Neutral citation: [2024] KEELRC 780 (KLR)

Republic of Kenya

In the Employment and Labour Relations Court at Nairobi

Cause E675 of 2022

J Rika, J

March 28, 2024

Between

Timothy Juma Wanjala

Claimant

and

Majid Al-Futaim Limited

Respondent

Judgment

1. This Claim, presented through a Statement of Claim dated 6th September 2022, is undefended.

2. There is an Affidavit of Service on record, sworn by the Claimant’s Advocate, Samwel Wakoli Wafula on 6th September 2022, showing that the Statement of Claim was served upon the Respondent at its Two Rivers Mall premises, on 6th September 2022.

3. Hearing proceeded on 7th November 2023 by way of formal proof. The Claimant gave evidence and rested his case on this date. He confirmed filing of his Closing Submissions, at the last appearance before the Court, on 30th November 2023.

4. He pleads, and told the Court that, he was employed by the Respondent as a Checker, on 28th December 2017. He was suspended on 23rd September 2021.
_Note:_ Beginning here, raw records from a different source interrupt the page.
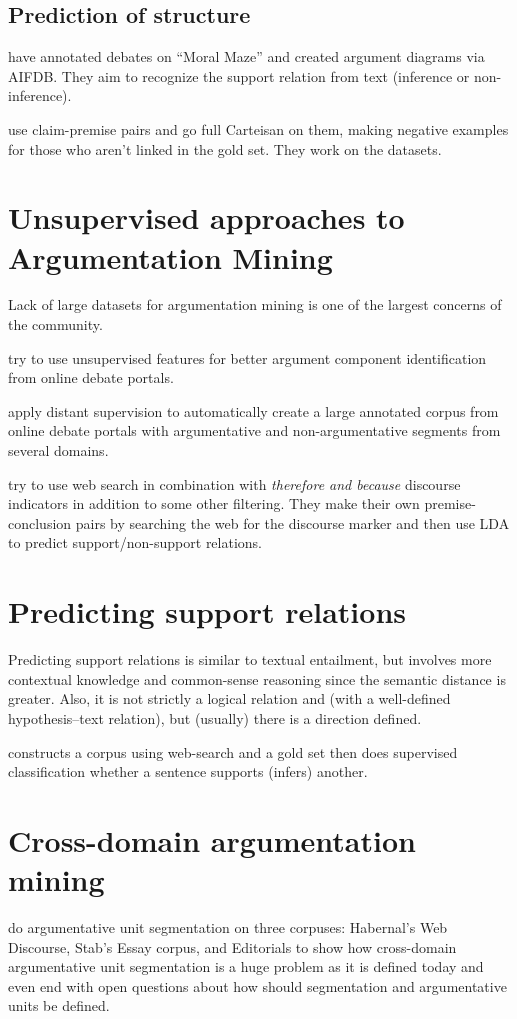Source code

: \documentclass[a4paper,10pt]{article}
\begin{document}
\subsection{Prediction of structure}

\cite{Lawrence2017} have annotated debates on ``Moral Maze'' and created
argument diagrams via AIFDB. They aim to recognize the support relation
from text (inference or non-inference).

\cite{Aker2017} use claim-premise pairs and go full Carteisan on them,
making negative examples for those who aren't linked in the gold set. They
work on the \cite{stab2017parsing, aharoni2014benchmark} datasets.

\section{Unsupervised approaches to Argumentation Mining}

Lack of large datasets for argumentation mining is one of the largest
concerns of the community. 

\cite{habernal2015exploiting} try to use unsupervised features for
better argument component identification from online debate portals. 

\cite{al2016cross} apply distant supervision to automatically create
a large annotated corpus from online debate portals with argumentative and
non-argumentative segments from several domains. 

\cite{Lawrence2017} try to use web search in combination with
\emph{therefore and because} discourse indicators in addition to some
other filtering. They make their own premise-conclusion pairs by searching
the web for the discourse marker and then use LDA to predict
support/non-support relations.

\section{Predicting support relations}

Predicting support relations is similar to textual entailment, but
involves more contextual knowledge and common-sense reasoning since the
semantic distance is greater. Also, it is not strictly a logical relation
and (with a well-defined hypothesis--text relation), but (usually) there
is a direction defined.

\cite{Lawrence2017} constructs a corpus using web-search and a gold set
then does supervised classification whether a sentence supports (infers)
another. 

\section{Cross-domain argumentation mining}

\cite{Ajjour2017} do argumentative unit segmentation on three corpuses:
Habernal's Web Discourse, Stab's Essay corpus, and Editorials to show
how cross-domain argumentative unit segmentation is a huge problem as it
is defined today and even end with open questions about how should
segmentation and argumentative units be defined. 



\end{document}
5. He was called by the Human Resource Assistant Manager, and told to resign. He resigned on 30th September 2021.

6. The Respondent then issued him a letter of termination, dated 1st October 2021, terminating his contract with immediate effect. His last salary was Kshs. 29,635.

7. He asks the Court to find that termination was unfair and unlawful, and grant him the following orders: -a.1-month salary in lieu of notice at Kshs. 29,635. b.21 days of unpaid leave of 4 years, at Kshs. 84,000. c.N.H.I.F for 8 months at Kshs. 6,400. d.N.S.S.F for 8 months at Kshs. 1,600. e.Travel allowance at Kshs. 4,000. f.House allowance at Kshs. 2,600. g.Service fees for 4 years at Kshs. 120,000. h.General damages for loss of employment and future earnings.i.Costs.j.Interest.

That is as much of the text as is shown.